しかもナルシストで面食いの殿下ですから、この展開は予想範囲内ではあるのですが…

「…お断りします」
「…は?」
「私、軟弱な方には興味がございませんの」
「は?え、えっと…あの…」
「私の理想は、私を守ってくださる心身共に強い殿方です」
「…でも、私は王族で…」
「それが?王族だろうとそんな貧弱な身体と根性で何か出来ますの?」
「そ、それは…」
「求婚なさりたいのなら、せめて人並みの筋肉をお付けください」
「筋肉?」
「ええ、均整の取れた筋肉を。話はそれからですわ」
「…!」

こうして大聖女様に、あっさりバッサリ振られた殿下でしたが…

「おはよう、アルレット嬢」
「…まぁ、殿下…今日も精が出ますね」
「私はもう王族じゃないんだ。殿下はやめてくれ」
「あ、はい、失礼いたしました」
「そんなに恐縮しないでくれ。私はもう一介の騎士だからな」

恋は人を変える…とは言いますが…
大聖女様に一目ぼれしたジスラン様は、自ら王族の身分を捨ててただの騎士となったのです。
今回の騒動の一端でもある殿下にも処分を…という声が上がっていたのもあり、殿下の申し出はあっさり許可されました。
そして今、大聖女様に相応しい男性になるべく、日々訓練に明け暮れています。
あの甘ったれのジスラン様が自らに厳しいトレーニングを課すなんて、誰が想像したでしょう…
今年の王国のびっくり大賞総なめです。

騎士団で鬼のしごきを受けて、驕慢な性格は随分矯正されました。
あ、でも、私にも謝罪に来られて頭を下げられた時には、とうとう呪いで頭をやられたのかと思ったのは内緒です。

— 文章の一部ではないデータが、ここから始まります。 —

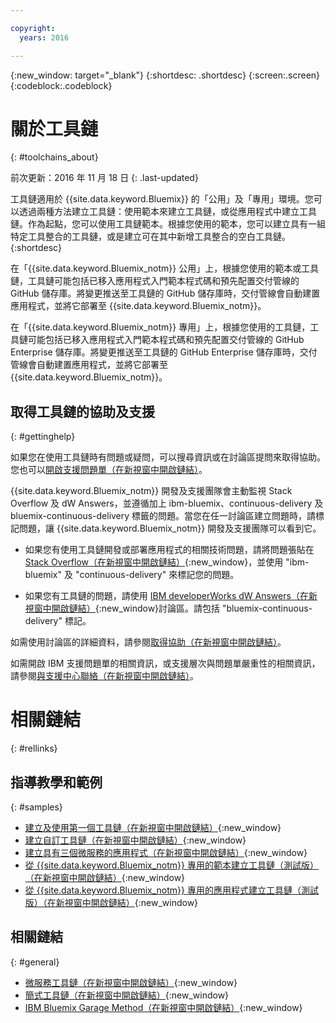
 ```yaml
---

copyright:
  years: 2016

---
```


{:new_window: target="_blank"}
{:shortdesc: .shortdesc}
{:screen:.screen}
{:codeblock:.codeblock}


# 關於工具鏈    
{: #toolchains_about}  

前次更新：2016 年 11 月 18 日
{: .last-updated}

工具鏈適用於 {{site.data.keyword.Bluemix}} 的「公用」及「專用」環境。您可以透過兩種方法建立工具鏈：使用範本來建立工具鏈，或從應用程式中建立工具鏈。作為起點，您可以使用工具鏈範本。根據您使用的範本，您可以建立具有一組特定工具整合的工具鏈，或是建立可在其中新增工具整合的空白工具鏈。    
{:shortdesc}

在「{{site.data.keyword.Bluemix_notm}} 公用」上，根據您使用的範本或工具鏈，工具鏈可能包括已移入應用程式入門範本程式碼和預先配置交付管線的 GitHub 儲存庫。將變更推送至工具鏈的 GitHub 儲存庫時，交付管線會自動建置應用程式，並將它部署至 {{site.data.keyword.Bluemix_notm}}。 

在「{{site.data.keyword.Bluemix_notm}} 專用」上，根據您使用的工具鏈，工具鏈可能包括已移入應用程式入門範本程式碼和預先配置交付管線的 GitHub Enterprise 儲存庫。將變更推送至工具鏈的 GitHub Enterprise 儲存庫時，交付管線會自動建置應用程式，並將它部署至 {{site.data.keyword.Bluemix_notm}}。

## 取得工具鏈的協助及支援 
{: #gettinghelp}

如果您在使用工具鏈時有問題或疑問，可以搜尋資訊或在討論區提問來取得協助。您也可以[開啟支援問題單（在新視窗中開啟鏈結）](https://www.{DomainName}/docs/support/index.html#open-ticket)。 

{{site.data.keyword.Bluemix_notm}} 開發及支援團隊會主動監視 Stack Overflow 及 dW Answers，並遵循加上 ibm-bluemix、continuous-delivery 及 bluemix-continuous-delivery 標籤的問題。當您在任一討論區建立問題時，請標記問題，讓 {{site.data.keyword.Bluemix_notm}} 開發及支援團隊可以看到它。

* 如果您有使用工具鏈開發或部署應用程式的相關技術問題，請將問題張貼在 [Stack Overflow（在新視窗中開啟鏈結）](http://stackoverflow.com/search?q=ibm-bluemix+continuous-delivery){:new_window}，並使用 "ibm-bluemix" 及 "continuous-delivery" 來標記您的問題。

* 如果您有工具鏈的問題，請使用 [IBM developerWorks dW Answers（在新視窗中開啟鏈結）](https://developer.ibm.com/answers/topics/bluemix-continuous-delivery/?smartspace=bluemix){:new_window}討論區。請包括 "bluemix-continuous-delivery" 標記。

如需使用討論區的詳細資料，請參閱[取得協助（在新視窗中開啟鏈結）](https://www.{DomainName}/docs/support/index.html#getting-help)。

如需開啟 IBM 支援問題單的相關資訊，或支援層次與問題單嚴重性的相關資訊，請參閱[與支援中心聯絡（在新視窗中開啟鏈結）](https://www.{DomainName}/docs/support/index.html#contacting-support)。


# 相關鏈結
{: #rellinks}

## 指導教學和範例
{: #samples}

* [建立及使用第一個工具鏈（在新視窗中開啟鏈結）](https://www.ibm.com/devops/method/tutorials/tutorial_toolchain_flow){:new_window}
* [建立自訂工具鏈（在新視窗中開啟鏈結）](https://www.ibm.com/devops/method/tutorials/tutorial_toolchain_custom){:new_window}
* [建立具有三個微服務的應用程式（在新視窗中開啟鏈結）](https://www.ibm.com/devops/method/tutorials/tutorial_toolchain_microservices){:new_window}
* [從 {{site.data.keyword.Bluemix_notm}} 專用的範本建立工具鏈（測試版）（在新視窗中開啟鏈結）](https://www.ibm.com/devops/method/tutorials/tutorial_dedicated_toolchain_template_flow){:new_window}
* [從 {{site.data.keyword.Bluemix_notm}} 專用的應用程式建立工具鏈（測試版）（在新視窗中開啟鏈結）](https://www.ibm.com/devops/method/tutorials/tutorial_dedicated_toolchain_app_flow){:new_window}

## 相關鏈結
{: #general}

* [微服務工具鏈（在新視窗中開啟鏈結）](https://www.ibm.com/devops/method/toolchains/microservices_toolchain){:new_window}
* [簡式工具鏈（在新視窗中開啟鏈結）](https://www.ibm.com/devops/method/toolchains/simple_toolchain){:new_window}
* [IBM Bluemix Garage Method（在新視窗中開啟鏈結）](https://www.ibm.com/devops/method){:new_window}

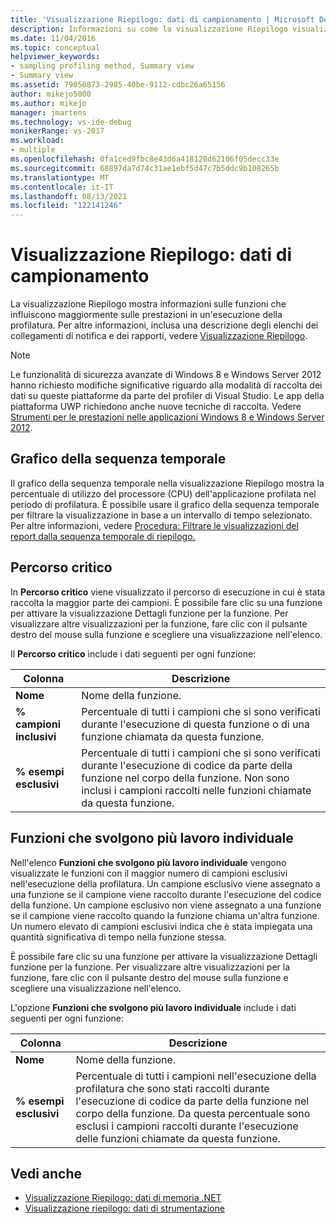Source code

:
 ```yaml
---
title: 'Visualizzazione Riepilogo: dati di campionamento | Microsoft Docs'
description: Informazioni su come la visualizzazione Riepilogo visualizza informazioni sulle funzioni più costose per le prestazioni in un'esecuzione della profilatura.
ms.date: 11/04/2016
ms.topic: conceptual
helpviewer_keywords:
- sampling profiling method, Summary view
- Summary view
ms.assetid: 79056873-2985-40be-9112-cdbc26a65156
author: mikejo5000
ms.author: mikejo
manager: jmartens
ms.technology: vs-ide-debug
monikerRange: vs-2017
ms.workload:
- multiple
ms.openlocfilehash: 0fa1ced9fbc8e43d6a418128d62106f05decc33e
ms.sourcegitcommit: 68897da7d74c31ae1ebf5d47c7b5ddc9b108265b
ms.translationtype: MT
ms.contentlocale: it-IT
ms.lasthandoff: 08/13/2021
ms.locfileid: "122141246"
---
```

# <a name="summary-view---sampling-data"></a>Visualizzazione Riepilogo: dati di campionamento
La visualizzazione Riepilogo mostra informazioni sulle funzioni che influiscono maggiormente sulle prestazioni in un'esecuzione della profilatura. Per altre informazioni, inclusa una descrizione degli elenchi dei collegamenti di notifica e dei rapporti, vedere [Visualizzazione Riepilogo](../profiling/summary-view.md).

> [!NOTE]
> Le funzionalità di sicurezza avanzate di Windows 8 e Windows Server 2012 hanno richiesto modifiche significative riguardo alla modalità di raccolta dei dati su queste piattaforme da parte del profiler di Visual Studio. Le app della piattaforma UWP richiedono anche nuove tecniche di raccolta. Vedere [Strumenti per le prestazioni nelle applicazioni Windows 8 e Windows Server 2012](../profiling/performance-tools-on-windows-8-and-windows-server-2012-applications.md).

## <a name="timeline-graph"></a>Grafico della sequenza temporale
 Il grafico della sequenza temporale nella visualizzazione Riepilogo mostra la percentuale di utilizzo del processore (CPU) dell'applicazione profilata nel periodo di profilatura. È possibile usare il grafico della sequenza temporale per filtrare la visualizzazione in base a un intervallo di tempo selezionato. Per altre informazioni, vedere [Procedura: Filtrare le visualizzazioni del report dalla sequenza temporale di riepilogo.](../profiling/how-to-filter-report-views-from-the-summary-timeline.md)

## <a name="hot-path"></a>Percorso critico
 In **Percorso critico** viene visualizzato il percorso di esecuzione in cui è stata raccolta la maggior parte dei campioni. È possibile fare clic su una funzione per attivare la visualizzazione Dettagli funzione per la funzione. Per visualizzare altre visualizzazioni per la funzione, fare clic con il pulsante destro del mouse sulla funzione e scegliere una visualizzazione nell'elenco.

 Il **Percorso critico** include i dati seguenti per ogni funzione:

|Colonna|Descrizione|
|------------|-----------------|
|**Nome**|Nome della funzione.|
|**% campioni inclusivi**|Percentuale di tutti i campioni che si sono verificati durante l'esecuzione di questa funzione o di una funzione chiamata da questa funzione.|
|**% esempi esclusivi**|Percentuale di tutti i campioni che si sono verificati durante l'esecuzione di codice da parte della funzione nel corpo della funzione. Non sono inclusi i campioni raccolti nelle funzioni chiamate da questa funzione.|

## <a name="functions-doing-most-individual-work"></a>Funzioni che svolgono più lavoro individuale
 Nell'elenco **Funzioni che svolgono più lavoro individuale** vengono visualizzate le funzioni con il maggior numero di campioni esclusivi nell'esecuzione della profilatura. Un campione esclusivo viene assegnato a una funzione se il campione viene raccolto durante l'esecuzione del codice della funzione. Un campione esclusivo non viene assegnato a una funzione se il campione viene raccolto quando la funzione chiama un'altra funzione. Un numero elevato di campioni esclusivi indica che è stata impiegata una quantità significativa di tempo nella funzione stessa.

 È possibile fare clic su una funzione per attivare la visualizzazione Dettagli funzione per la funzione. Per visualizzare altre visualizzazioni per la funzione, fare clic con il pulsante destro del mouse sulla funzione e scegliere una visualizzazione nell'elenco.

 L'opzione **Funzioni che svolgono più lavoro individuale** include i dati seguenti per ogni funzione:

|Colonna|Descrizione|
|------------|-----------------|
|**Nome**|Nome della funzione.|
|**% esempi esclusivi**|Percentuale di tutti i campioni nell'esecuzione della profilatura che sono stati raccolti durante l'esecuzione di codice da parte della funzione nel corpo della funzione. Da questa percentuale sono esclusi i campioni raccolti durante l'esecuzione delle funzioni chiamate da questa funzione.|

## <a name="see-also"></a>Vedi anche
- [Visualizzazione Riepilogo: dati di memoria .NET](../profiling/summary-view-dotnet-memory-data.md)
- [Visualizzazione riepilogo: dati di strumentazione](../profiling/summary-view-instrumentation-data.md)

呪いに弱いのは変わらないし、訓練の厳しさに負けてしょっちゅう寝込んでいる様です。
寮暮らしも楽ではないのでしょうが、必死に訓練に励む姿は以前の百倍は好感が持てます。
そうは言っても、恋の行方は壊滅的に厳しいと言わざるを得ませんが…

それでも、今の努力がどこかで報われる日が来るといいな、と思います。